● Task objective: From the records below, return every line containing the word "vartheta".

____________

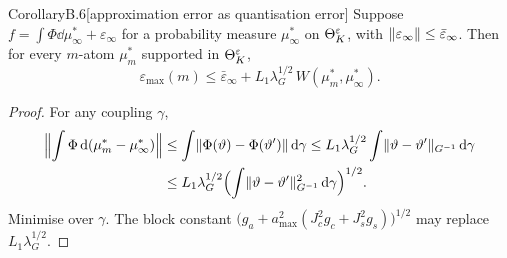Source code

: 
\begin{thm}{Corollary}{B.6}[approximation error as quantisation error]
Suppose $f=\int\Phi\dd\mu^*_\infty+\varepsilon_\infty$ for a probability measure $\mu^*_\infty$ on $\ThKe$, with
$\norm{\varepsilon_\infty}\le\bar\varepsilon_\infty$. Then for every $m$-atom $\mu^*_m$ supported in $\ThKe$,
\[
  \varepsilon_{\max}(m)\le\bar\varepsilon_\infty+L_1\lambda_G^{1/2}\,W(\mu^*_m,\mu^*_\infty).
\]
\end{thm}


\begin{proof}
For any coupling $\gamma$,
\begin{align*}
  \Bigl\lVert\int\Phi\dd(\mu^*_m-\mu^*_\infty)\Bigr\rVert
  &\le\int\norm{\Phi(\vartheta)-\Phi(\vartheta')}\dd\gamma
  \le L_1\lambda_G^{1/2}\int\norm{\vartheta-\vartheta'}_{\Ginv}\dd\gamma\\
  &\le L_1\lambda_G^{1/2}\Bigl(\int\norm{\vartheta-\vartheta'}^2_{\Ginv}\dd\gamma\Bigr)^{1/2}.
\end{align*}
Minimise over $\gamma$. The block constant $\bigl(g_a+a_{\max}^2(J_c^2g_c+J_s^2g_s)\bigr)^{1/2}$ may replace
$L_1\lambda_G^{1/2}$.
\end{proof}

____________

● Result of the task:
  &\le\int\norm{\Phi(\vartheta)-\Phi(\vartheta')}\dd\gamma
  \le L_1\lambda_G^{1/2}\int\norm{\vartheta-\vartheta'}_{\Ginv}\dd\gamma\\
  &\le L_1\lambda_G^{1/2}\Bigl(\int\norm{\vartheta-\vartheta'}^2_{\Ginv}\dd\gamma\Bigr)^{1/2}.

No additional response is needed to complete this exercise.